> [Task inputs]:
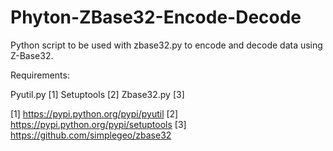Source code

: # Phyton-ZBase32-Encode-Decode
Python script to be used with zbase32.py to encode and decode data using Z-Base32.

Requirements:

Pyutil.py [1]
Setuptools [2]
Zbase32.py [3]

[1] https://pypi.python.org/pypi/pyutil
[2] https://pypi.python.org/pypi/setuptools
[3] https://github.com/simplegeo/zbase32
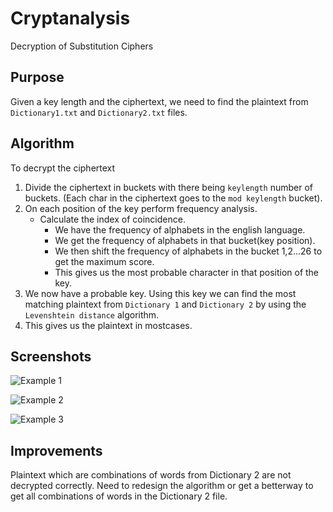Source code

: Cryptanalysis
===============

Decryption of Substitution Ciphers

Purpose
-------

Given a key length and the ciphertext, we need to find the plaintext from `Dictionary1.txt` and `Dictionary2.txt` files.

Algorithm
----

To decrypt the ciphertext

1. Divide the ciphertext in buckets with there being `keylength` number of buckets. (Each char in the ciphertext goes to the `mod keylength` bucket).
2. On each position of the key perform frequency analysis.
    + Calculate the index of coincidence.
       - We have the frequency of alphabets in the english language.
       - We get the frequency of alphabets in that bucket(key position).
       - We then shift the frequency of alphabets in the bucket 1,2...26 to get the maximum score. 
       - This gives us the most probable character in that position of the key.
3. We now have a probable key. Using this key we can find the most matching plaintext from `Dictionary 1` and `Dictionary 2` by using the `Levenshtein distance` algorithm.
4. This gives us the plaintext in mostcases.


Screenshots
-----------
![Example 1]("/Screenshots/Screenshot1.PNG?raw=true" "Example 1")

![Example 2]("/Screenshots/Screenshot2.PNG?raw=true" "Example 2")

![Example 3]("/Screenshots/Screenshot3.PNG?raw=true" "Example 3")


Improvements
------------

Plaintext which are combinations of words from Dictionary 2 are not decrypted correctly.
Need to redesign the algorithm or get a betterway to get all combinations of words in the Dictionary 2 file.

> [Exercise directions]:
Among the lines of the material, find those holding the word "position" and return them.

> [Response below]:
2. On each position of the key perform frequency analysis.
       - We get the frequency of alphabets in that bucket(key position).
       - This gives us the most probable character in that position of the key.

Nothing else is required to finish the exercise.